The story is pretty run-of-the-mill. The peaceful land of Alwa is dominated by the evil Vicar and his 4 evil Protectors, each stealing an ornament of power from Alwa’s inhabitants. It’s up to you, Zoe, a summon from another world to save the land, retrieve the ornaments, and restore peace.
The developers wanted to make the game as NES authentic as possible. There are the basic side-scrolling elements, jumps, crouches and climbs you will use to explore the world. What’s really interesting are hidden areas, treasures and your staff.
You wield a staff that you can attack and cast spells with (albeit not any from the start). As the game progresses you gather power from collectible orbs scattered throughout areas as well as unlock spells. These spells need to be used to go into previously inaccessible places and fight foes. I gained a great appreciation for some of the level designs where you’d look and say “How the heck can I get there?”. Then when you get the power you need you have your “Eureka!” moment.
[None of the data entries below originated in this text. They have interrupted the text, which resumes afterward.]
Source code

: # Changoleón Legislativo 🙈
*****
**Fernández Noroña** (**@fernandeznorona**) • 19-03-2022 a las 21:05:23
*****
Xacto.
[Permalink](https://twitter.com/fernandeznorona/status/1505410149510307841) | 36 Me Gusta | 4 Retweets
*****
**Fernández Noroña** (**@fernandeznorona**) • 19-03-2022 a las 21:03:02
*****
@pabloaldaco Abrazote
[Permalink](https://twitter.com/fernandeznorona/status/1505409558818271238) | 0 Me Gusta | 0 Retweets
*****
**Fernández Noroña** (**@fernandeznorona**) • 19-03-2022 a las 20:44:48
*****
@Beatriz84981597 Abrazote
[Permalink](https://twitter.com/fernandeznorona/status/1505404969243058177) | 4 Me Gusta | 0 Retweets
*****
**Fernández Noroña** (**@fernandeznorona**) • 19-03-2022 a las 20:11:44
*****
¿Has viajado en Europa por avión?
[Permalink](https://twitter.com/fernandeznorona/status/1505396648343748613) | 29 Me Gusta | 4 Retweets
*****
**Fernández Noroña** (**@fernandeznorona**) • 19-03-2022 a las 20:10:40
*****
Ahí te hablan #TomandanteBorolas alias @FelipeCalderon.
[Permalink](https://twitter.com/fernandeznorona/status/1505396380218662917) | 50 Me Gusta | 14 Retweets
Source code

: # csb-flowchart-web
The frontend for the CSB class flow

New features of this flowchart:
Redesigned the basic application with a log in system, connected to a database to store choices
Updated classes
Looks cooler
However, I decided Zoe was better off being suicidal as a shortcut rather than backtracking at times. An unfortunate side-effect of these kinds of level designs.
A stumbling block for me though, was the in-game menu and PC keyboard controls. Some of the UI feels clunky, and I’d prefer if I could set my own keys – which you can if using a controller. When I changed over to a pad it made it a lot easier (and less arthritic) for me to play.
That’s because Alwa can be downright brutal and rage-inducing at times. Backtracking and grinding through areas to get to bosses and items can be frustrating as there are insta-kill obstacles and challenging enemies. A good tip, which I should have done, is make your own map just like you would have for old Zelda games (pen and paper style! -ed). I underestimated the game and went in loops trying to find what I needed.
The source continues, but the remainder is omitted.